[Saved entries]
+++++
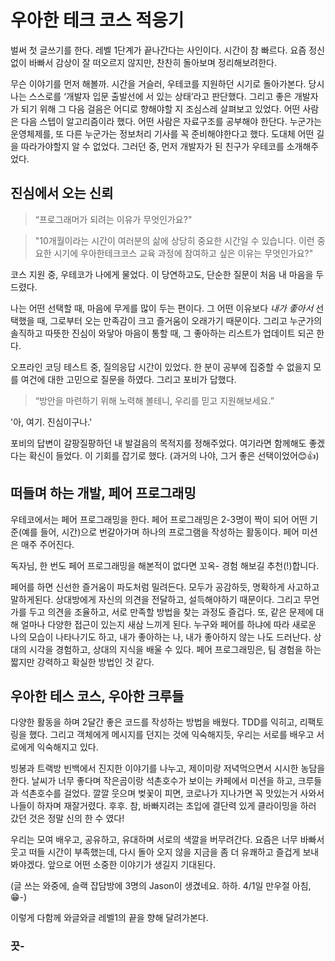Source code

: # 우아한 테크 코스 적응기

벌써 첫 글쓰기를 한다. 레벨 1단계가 끝나간다는 사인이다. 시간이 참 빠르다. 요즘 정신없이 바빠서 감상이 잘 떠오르지 않지만, 찬찬히 돌아보며 정리해보려한다.

무슨 이야기를 먼저 해볼까. 시간을 거슬러, 우테코를 지원하던 시기로 돌아가본다. 당시 나는 스스로를 ‘개발자 입문 출발선에 서 있는 상태’라고 판단했다. 그리고 좋은 개발자가 되기 위해 그 다음 걸음은 어디로 향해야할 지 조심스레 살펴보고 있었다. 어떤 사람은 다음 스텝이 알고리즘이라 했다. 어떤 사람은 자료구조를 공부해야 한단다. 누군가는 운영체제를, 또 다른 누군가는 정보처리 기사를 꼭 준비해야한다고 했다. 도대체 어떤 길을 따라가야할지 알 수 없었다. 그러던 중, 먼저 개발자가 된 친구가 우테코를 소개해주었다.


## 진심에서 오는 신뢰

> “프로그래머가 되려는 이유가 무엇인가요?"

> "10개월이라는 시간이 여러분의 삶에 상당히 중요한 시간일 수 있습니다. 이런 중요한 시기에 우아한테크코스 교육 과정에 참여하고 싶은 이유는 무엇인가요?"

코스 지원 중, 우테코가 나에게 물었다. 이 당연하고도, 단순한 질문이 처음 내 마음을 두드렸다. 

나는 어떤 선택할 때, 마음에 무게를 많이 두는 편이다. 그 어떤 이유보다 *내가 좋아서*  선택했을 때, 그로부터 오는 만족감이 크고 즐거움이 오래가기 때문이다. 그리고 누군가의 솔직하고 따뜻한 진심이 와닿아 마음이 통할 때, 그 좋아하는 리스트가 업데이트 되곤 한다.

오프라인 코딩 테스트 중, 질의응답 시간이 있었다. 한 분이 공부에 집중할 수 없을지 모를 여건에 대한 고민으로 질문을 하였다. 그리고 포비가 답했다.

> “방안을 마련하기 위해 노력해 볼테니, 우리를 믿고 지원해보세요.”

'아, 여기. 진심이구나.'

포비의 답변이 갈팡질팡하던 내 발걸음의 목적지를 정해주었다. 여기라면 함께해도 좋겠다는 확신이 들었다. 이 기회를 잡기로 했다. (과거의 나야, 그거 좋은 선택이었어😊👍)


## 떠들며 하는 개발, 페어 프로그래밍

우테코에서는 페어 프로그래밍을 한다. 페어 프로그래밍은 2-3명이 짝이 되어 어떤 기준(예를 들어, 시간)으로 번갈아가며 하나의 프로그램을 작성하는 활동이다. 페어 미션은 매주 주어진다.

독자님, 한 번도 페어 프로그래밍을 해본적이 없다면 꼬옥- 경험 해보길 추천(!)합니다.

페어를 하면 신선한 즐거움이 파도처럼 밀려든다. 모두가 공감하듯, 명확하게 사고하고 말하게된다. 상대방에게 자신의 의견을 전달하고, 설득해야하기 때문이다. 그리고 무언가를 두고 의견을 조율하고, 서로 만족할 방법을 찾는 과정도 즐겁다. 또, 같은 문제에 대해 얼마나 다양한 접근이 있는지 새삼 느끼게 된다. 누구와 페어를 하냐에 따라 새로운 나의 모습이 나타나기도 하고, 내가 좋아하는 나, 내가 좋아하지 않는 나도 드러난다. 상대의 시각을 경험하고, 상대의 지식을 배울 수 있다. 페어 프로그래밍은, 팀 경험을 하는 짧지만 강력하고 확실한 방법인 것 같다.


## 우아한 테스 코스, 우아한 크루들

다양한 활동을 하며 2달간 좋은 코드를 작성하는 방법을 배웠다. TDD를 익히고, 리팩토링을 했다. 그리고 객체에게 메시지를 던지는 것에 익숙해지듯, 우리는 서로를 배우고 서로에게 익숙해지고 있다.

빙봉과 트랙방 빈백에서 진지한 이야기를 나누고, 제이미랑 저녁먹으면서 시시한 농담을 한다. 날씨가 너무 좋다며 작은곰이랑 석촌호수가 보이는 카페에서 미션을 하고, 크루들과 석촌호수를 걸었다. 깔깔 웃으며 벚꽃이 피면, 코로나가 지나가면 꼭 맛있는거 사와서 나들이 하자며 재잘거렸다. 후후. 참, 바빠지려는 초입에 결단력 있게 클라이밍을 하러 갔던 것은 정말 신의 한 수 였다!

우리는 모여 배우고, 공유하고, 유대하며 서로의 색깔을 버무려간다. 요즘은 너무 바빠서 웃고 떠들 시간이 부족했는데, 다시 돌아 오지 않을 지금을 좀 더 유쾌하고 즐겁게 보내봐야겠다. 앞으로 어떤 소중한 이야기가 생길지 기대된다.

(글 쓰는 와중에, 슬랙 잡담방에 3명의 Jason이 생겼네요. 하하. 4/1일 만우절 아침, 😁-)

이렇게 다함께 와글와글 레벨1의 끝을 향해 달려가본다.


### 끗-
+++++
Give back exactly the lines from the line containing "마련하기 위해 노력해" to the end of the entries, and no other lines.

**Result below**
> “방안을 마련하기 위해 노력해 볼테니, 우리를 믿고 지원해보세요.”

'아, 여기. 진심이구나.'

포비의 답변이 갈팡질팡하던 내 발걸음의 목적지를 정해주었다. 여기라면 함께해도 좋겠다는 확신이 들었다. 이 기회를 잡기로 했다. (과거의 나야, 그거 좋은 선택이었어😊👍)


## 떠들며 하는 개발, 페어 프로그래밍

우테코에서는 페어 프로그래밍을 한다. 페어 프로그래밍은 2-3명이 짝이 되어 어떤 기준(예를 들어, 시간)으로 번갈아가며 하나의 프로그램을 작성하는 활동이다. 페어 미션은 매주 주어진다.

독자님, 한 번도 페어 프로그래밍을 해본적이 없다면 꼬옥- 경험 해보길 추천(!)합니다.

페어를 하면 신선한 즐거움이 파도처럼 밀려든다. 모두가 공감하듯, 명확하게 사고하고 말하게된다. 상대방에게 자신의 의견을 전달하고, 설득해야하기 때문이다. 그리고 무언가를 두고 의견을 조율하고, 서로 만족할 방법을 찾는 과정도 즐겁다. 또, 같은 문제에 대해 얼마나 다양한 접근이 있는지 새삼 느끼게 된다. 누구와 페어를 하냐에 따라 새로운 나의 모습이 나타나기도 하고, 내가 좋아하는 나, 내가 좋아하지 않는 나도 드러난다. 상대의 시각을 경험하고, 상대의 지식을 배울 수 있다. 페어 프로그래밍은, 팀 경험을 하는 짧지만 강력하고 확실한 방법인 것 같다.


## 우아한 테스 코스, 우아한 크루들

다양한 활동을 하며 2달간 좋은 코드를 작성하는 방법을 배웠다. TDD를 익히고, 리팩토링을 했다. 그리고 객체에게 메시지를 던지는 것에 익숙해지듯, 우리는 서로를 배우고 서로에게 익숙해지고 있다.

빙봉과 트랙방 빈백에서 진지한 이야기를 나누고, 제이미랑 저녁먹으면서 시시한 농담을 한다. 날씨가 너무 좋다며 작은곰이랑 석촌호수가 보이는 카페에서 미션을 하고, 크루들과 석촌호수를 걸었다. 깔깔 웃으며 벚꽃이 피면, 코로나가 지나가면 꼭 맛있는거 사와서 나들이 하자며 재잘거렸다. 후후. 참, 바빠지려는 초입에 결단력 있게 클라이밍을 하러 갔던 것은 정말 신의 한 수 였다!

우리는 모여 배우고, 공유하고, 유대하며 서로의 색깔을 버무려간다. 요즘은 너무 바빠서 웃고 떠들 시간이 부족했는데, 다시 돌아 오지 않을 지금을 좀 더 유쾌하고 즐겁게 보내봐야겠다. 앞으로 어떤 소중한 이야기가 생길지 기대된다.

(글 쓰는 와중에, 슬랙 잡담방에 3명의 Jason이 생겼네요. 하하. 4/1일 만우절 아침, 😁-)

이렇게 다함께 와글와글 레벨1의 끝을 향해 달려가본다.


### 끗-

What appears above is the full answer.